*Data in this exercise*:

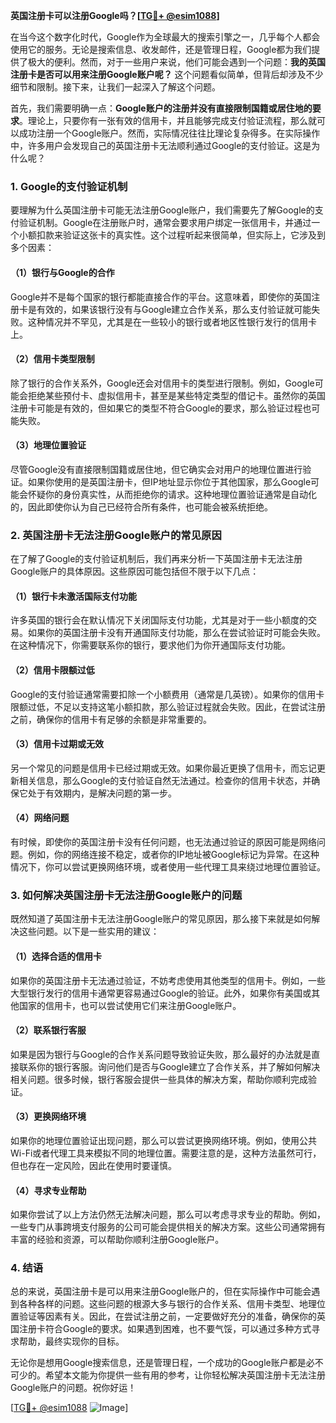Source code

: **英国注册卡可以注册Google吗？[[TG💪+ @esim1088](https://t.me/s/esim1088)]**

在当今这个数字化时代，Google作为全球最大的搜索引擎之一，几乎每个人都会使用它的服务。无论是搜索信息、收发邮件，还是管理日程，Google都为我们提供了极大的便利。然而，对于一些用户来说，他们可能会遇到一个问题：**我的英国注册卡是否可以用来注册Google账户呢？** 这个问题看似简单，但背后却涉及不少细节和限制。接下来，让我们一起深入了解这个问题。

首先，我们需要明确一点：**Google账户的注册并没有直接限制国籍或居住地的要求**。理论上，只要你有一张有效的信用卡，并且能够完成支付验证流程，那么就可以成功注册一个Google账户。然而，实际情况往往比理论复杂得多。在实际操作中，许多用户会发现自己的英国注册卡无法顺利通过Google的支付验证。这是为什么呢？

### **1. Google的支付验证机制**

要理解为什么英国注册卡可能无法注册Google账户，我们需要先了解Google的支付验证机制。Google在注册账户时，通常会要求用户绑定一张信用卡，并通过一个小额扣款来验证这张卡的真实性。这个过程听起来很简单，但实际上，它涉及到多个因素：

#### **（1）银行与Google的合作**
Google并不是每个国家的银行都能直接合作的平台。这意味着，即使你的英国注册卡是有效的，如果该银行没有与Google建立合作关系，那么支付验证就可能失败。这种情况并不罕见，尤其是在一些较小的银行或者地区性银行发行的信用卡上。

#### **（2）信用卡类型限制**
除了银行的合作关系外，Google还会对信用卡的类型进行限制。例如，Google可能会拒绝某些预付卡、虚拟信用卡，甚至是某些特定类型的借记卡。虽然你的英国注册卡可能是有效的，但如果它的类型不符合Google的要求，那么验证过程也可能失败。

#### **（3）地理位置验证**
尽管Google没有直接限制国籍或居住地，但它确实会对用户的地理位置进行验证。如果你使用的是英国注册卡，但IP地址显示你位于其他国家，那么Google可能会怀疑你的身份真实性，从而拒绝你的请求。这种地理位置验证通常是自动化的，因此即使你认为自己已经符合所有条件，也可能会被系统拒绝。

### **2. 英国注册卡无法注册Google账户的常见原因**

在了解了Google的支付验证机制后，我们再来分析一下英国注册卡无法注册Google账户的具体原因。这些原因可能包括但不限于以下几点：

#### **（1）银行卡未激活国际支付功能**
许多英国的银行会在默认情况下关闭国际支付功能，尤其是对于一些小额度的交易。如果你的英国注册卡没有开通国际支付功能，那么在尝试验证时可能会失败。在这种情况下，你需要联系你的银行，要求他们为你开通国际支付功能。

#### **（2）信用卡限额过低**
Google的支付验证通常需要扣除一个小额费用（通常是几英镑）。如果你的信用卡限额过低，不足以支持这笔小额扣款，那么验证过程就会失败。因此，在尝试注册之前，确保你的信用卡有足够的余额是非常重要的。

#### **（3）信用卡过期或无效**
另一个常见的问题是信用卡已经过期或无效。如果你最近更换了信用卡，而忘记更新相关信息，那么Google的支付验证自然无法通过。检查你的信用卡状态，并确保它处于有效期内，是解决问题的第一步。

#### **（4）网络问题**
有时候，即使你的英国注册卡没有任何问题，也无法通过验证的原因可能是网络问题。例如，你的网络连接不稳定，或者你的IP地址被Google标记为异常。在这种情况下，你可以尝试更换网络环境，或者使用一些代理工具来绕过地理位置验证。

### **3. 如何解决英国注册卡无法注册Google账户的问题**

既然知道了英国注册卡无法注册Google账户的常见原因，那么接下来就是如何解决这些问题。以下是一些实用的建议：

#### **（1）选择合适的信用卡**
如果你的英国注册卡无法通过验证，不妨考虑使用其他类型的信用卡。例如，一些大型银行发行的信用卡通常更容易通过Google的验证。此外，如果你有美国或其他国家的信用卡，也可以尝试使用它们来注册Google账户。

#### **（2）联系银行客服**
如果是因为银行与Google的合作关系问题导致验证失败，那么最好的办法就是直接联系你的银行客服。询问他们是否与Google建立了合作关系，并了解如何解决相关问题。很多时候，银行客服会提供一些具体的解决方案，帮助你顺利完成验证。

#### **（3）更换网络环境**
如果你的地理位置验证出现问题，那么可以尝试更换网络环境。例如，使用公共Wi-Fi或者代理工具来模拟不同的地理位置。需要注意的是，这种方法虽然可行，但也存在一定风险，因此在使用时要谨慎。

#### **（4）寻求专业帮助**
如果你尝试了以上方法仍然无法解决问题，那么可以考虑寻求专业的帮助。例如，一些专门从事跨境支付服务的公司可能会提供相关的解决方案。这些公司通常拥有丰富的经验和资源，可以帮助你顺利注册Google账户。

### **4. 结语**

总的来说，英国注册卡是可以用来注册Google账户的，但在实际操作中可能会遇到各种各样的问题。这些问题的根源大多与银行的合作关系、信用卡类型、地理位置验证等因素有关。因此，在尝试注册之前，一定要做好充分的准备，确保你的英国注册卡符合Google的要求。如果遇到困难，也不要气馁，可以通过多种方式寻求帮助，最终实现你的目标。

无论你是想用Google搜索信息，还是管理日程，一个成功的Google账户都是必不可少的。希望本文能为你提供一些有用的参考，让你轻松解决英国注册卡无法注册Google账户的问题。祝你好运！

[[TG💪+ @esim1088](https://t.me/s/esim1088) ![Image](https://i.postimg.cc/4NQfJmqS/Snipaste-2025-05-13-00-14-12.png)]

*What to work on*: Among the entries above, the lines between the ones containing "#### **（2）信用卡类型限制**" and "#### **（3）更换网络环境**", inclusive, are to be transcribed exactly. No other line is to be given.

*The answer*:
#### **（2）信用卡类型限制**
除了银行的合作关系外，Google还会对信用卡的类型进行限制。例如，Google可能会拒绝某些预付卡、虚拟信用卡，甚至是某些特定类型的借记卡。虽然你的英国注册卡可能是有效的，但如果它的类型不符合Google的要求，那么验证过程也可能失败。

#### **（3）地理位置验证**
尽管Google没有直接限制国籍或居住地，但它确实会对用户的地理位置进行验证。如果你使用的是英国注册卡，但IP地址显示你位于其他国家，那么Google可能会怀疑你的身份真实性，从而拒绝你的请求。这种地理位置验证通常是自动化的，因此即使你认为自己已经符合所有条件，也可能会被系统拒绝。

### **2. 英国注册卡无法注册Google账户的常见原因**

在了解了Google的支付验证机制后，我们再来分析一下英国注册卡无法注册Google账户的具体原因。这些原因可能包括但不限于以下几点：

#### **（1）银行卡未激活国际支付功能**
许多英国的银行会在默认情况下关闭国际支付功能，尤其是对于一些小额度的交易。如果你的英国注册卡没有开通国际支付功能，那么在尝试验证时可能会失败。在这种情况下，你需要联系你的银行，要求他们为你开通国际支付功能。

#### **（2）信用卡限额过低**
Google的支付验证通常需要扣除一个小额费用（通常是几英镑）。如果你的信用卡限额过低，不足以支持这笔小额扣款，那么验证过程就会失败。因此，在尝试注册之前，确保你的信用卡有足够的余额是非常重要的。

#### **（3）信用卡过期或无效**
另一个常见的问题是信用卡已经过期或无效。如果你最近更换了信用卡，而忘记更新相关信息，那么Google的支付验证自然无法通过。检查你的信用卡状态，并确保它处于有效期内，是解决问题的第一步。

#### **（4）网络问题**
有时候，即使你的英国注册卡没有任何问题，也无法通过验证的原因可能是网络问题。例如，你的网络连接不稳定，或者你的IP地址被Google标记为异常。在这种情况下，你可以尝试更换网络环境，或者使用一些代理工具来绕过地理位置验证。

### **3. 如何解决英国注册卡无法注册Google账户的问题**

既然知道了英国注册卡无法注册Google账户的常见原因，那么接下来就是如何解决这些问题。以下是一些实用的建议：

#### **（1）选择合适的信用卡**
如果你的英国注册卡无法通过验证，不妨考虑使用其他类型的信用卡。例如，一些大型银行发行的信用卡通常更容易通过Google的验证。此外，如果你有美国或其他国家的信用卡，也可以尝试使用它们来注册Google账户。

#### **（2）联系银行客服**
如果是因为银行与Google的合作关系问题导致验证失败，那么最好的办法就是直接联系你的银行客服。询问他们是否与Google建立了合作关系，并了解如何解决相关问题。很多时候，银行客服会提供一些具体的解决方案，帮助你顺利完成验证。

#### **（3）更换网络环境**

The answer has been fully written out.